Pain is a warning sign that should not be ignored. Early identification and treatment of an injury will allow for minimal interruptions in your training schedule. Should you sustain an injury, such as a joint sprain, muscle pull, or contusion, promptly apply the PRICE principle:

  • Protect the part of the body that is injured with the appropriate bandage or wrap.
  • Restrict Activity or rest the injured area until an accurate diagnosis can be made.
  • Ice for approximately 20 minutes at a time, allowing approximately 1 hour in between treatments. Do this as often as possible for the first 24 to 72 hours.
  • Compress through the application of an elastic tensor bandage to help reduce swelling, pain, bruising and other signs of inflammation (especially when combined with ice and elevation).
  • Elevate by raising the injured area above the level of the heart to assist in reducing swelling often associated with injury.

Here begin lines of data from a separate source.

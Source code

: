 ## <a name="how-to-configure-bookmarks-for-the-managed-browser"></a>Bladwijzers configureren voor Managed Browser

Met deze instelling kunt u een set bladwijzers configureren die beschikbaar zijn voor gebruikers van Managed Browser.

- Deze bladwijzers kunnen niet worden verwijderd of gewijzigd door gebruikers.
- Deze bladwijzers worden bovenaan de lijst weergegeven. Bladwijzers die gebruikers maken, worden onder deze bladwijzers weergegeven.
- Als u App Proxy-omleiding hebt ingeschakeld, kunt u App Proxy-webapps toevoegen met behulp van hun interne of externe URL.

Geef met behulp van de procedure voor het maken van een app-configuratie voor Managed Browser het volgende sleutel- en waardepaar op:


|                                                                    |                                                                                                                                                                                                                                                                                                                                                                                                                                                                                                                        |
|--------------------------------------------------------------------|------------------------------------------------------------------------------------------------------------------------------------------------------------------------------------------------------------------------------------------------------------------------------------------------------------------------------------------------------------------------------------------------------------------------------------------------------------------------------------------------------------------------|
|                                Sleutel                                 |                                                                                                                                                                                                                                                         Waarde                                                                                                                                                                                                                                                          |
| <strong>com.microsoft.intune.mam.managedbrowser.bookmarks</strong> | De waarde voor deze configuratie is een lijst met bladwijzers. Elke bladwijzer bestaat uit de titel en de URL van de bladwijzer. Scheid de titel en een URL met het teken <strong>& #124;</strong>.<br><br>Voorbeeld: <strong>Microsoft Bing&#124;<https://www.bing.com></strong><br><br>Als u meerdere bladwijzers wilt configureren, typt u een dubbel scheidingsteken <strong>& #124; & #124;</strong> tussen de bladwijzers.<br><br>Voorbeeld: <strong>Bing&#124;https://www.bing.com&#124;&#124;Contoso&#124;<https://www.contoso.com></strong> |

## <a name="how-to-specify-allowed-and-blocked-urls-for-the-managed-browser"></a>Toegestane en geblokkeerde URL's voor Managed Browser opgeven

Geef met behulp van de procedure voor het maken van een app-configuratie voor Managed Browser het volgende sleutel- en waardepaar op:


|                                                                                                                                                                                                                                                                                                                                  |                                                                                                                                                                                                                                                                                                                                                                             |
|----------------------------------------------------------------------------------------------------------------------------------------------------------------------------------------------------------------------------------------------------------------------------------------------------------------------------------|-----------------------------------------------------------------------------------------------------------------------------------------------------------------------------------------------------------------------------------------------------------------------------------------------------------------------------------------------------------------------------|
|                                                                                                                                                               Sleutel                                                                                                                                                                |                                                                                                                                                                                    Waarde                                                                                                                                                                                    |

Modifying your training when injured or ill

It is very unlikely that you can ‘run through’ an injury or ‘run out’ a common cold without suffering the consequences. When you are injured, pain is telling your body that something is wrong and you need to pay attention to it. When you have a cold, your body is in a weakened state and exercise will only aggravate your condition and weaken you further. 


Taking care when returning to activity following injury

Athletes frequently compromise their immediate or future health by returning to sport too soon following an injury. Follow your health care provider’s advice and you will return to sport ready to go. 


Monitoring your heart rate

Check your resting pulse as soon as you wake up and record it in your diary. An increase of more than 5 beats per minute can be a warning sign of overtraining if it does not return to normal in a couple of days. If you feel more tired than usual during a workout, check your training pulse. If it is higher than usual and does not return to normal during your next workout, this is also an early warning sign that you are training too hard and risk burnout.


Listening to your body

Learn to be sensitive to the sometimes subtle signs of overall fatigue. If you notice the following signs and symptoms then be flexible in your routine to give your body time to recover.

  • Poor and careless performance
  • Greater tolerance for error
  • More difficulty concentrating and thinking clearly
  • Inattention to minor but potentially important details
  • Increased lapses of attention
  • Increased irritability
  • Decreased motivation
  • Slow reaction time
  • Impaired communication and cooperation, particularly when working as a team
  • Complaints of headache, stomach, or other problems
  • Feelings of depression
  • Poor morale
  • Loss of appetite
  • Weight loss 


Being aware of your moods

Keep a record of your moods in your training journal and how you feel about family, friends, and the people you work with (teammates and coaches). Unusual irritation, anger, frustration, low spirits or lack of motivation about any of your activities may be signs that your body is about to rebel.


Managing your stress and time

There are a number of strategies that can assist you in learning how to de-stress and manage your time better. These strategies should become a regular part of your routine because they can help you deal with sport related stress, daily hassles, and major life events. With practice, it is possible to remain calm under all stressful situations.


Keeping a training journal

In addition to documenting your training progress, it is important to document the things mentioned above (sleep, body soreness, moods, stress, etc). This makes it easier for you to identify any patterns that may fall into the category of overtraining and then take the necessary steps to turn things around.


Consulting regularly with your coach

Keep your coach up-to-date with events that are happening in your life. Together you can discuss your training progress and adapt your program accordingly. Sometimes it can also be beneficial to talk with a friend or even a counselor if you are experiencing a lot of worries or stress.

Overall, the more in tune you are with your body, the smarter it will work to regenerate and recover. Use your progress (training log) and support group (coaches and teammates) to monitor signs for fatigue that can lead to overtraining. Prevention is the key so pay attention to injuries, monitoring your heart rate and mood, and using positively strategies to manage stress. Use an overall approach that brings balance to your physical and mental health.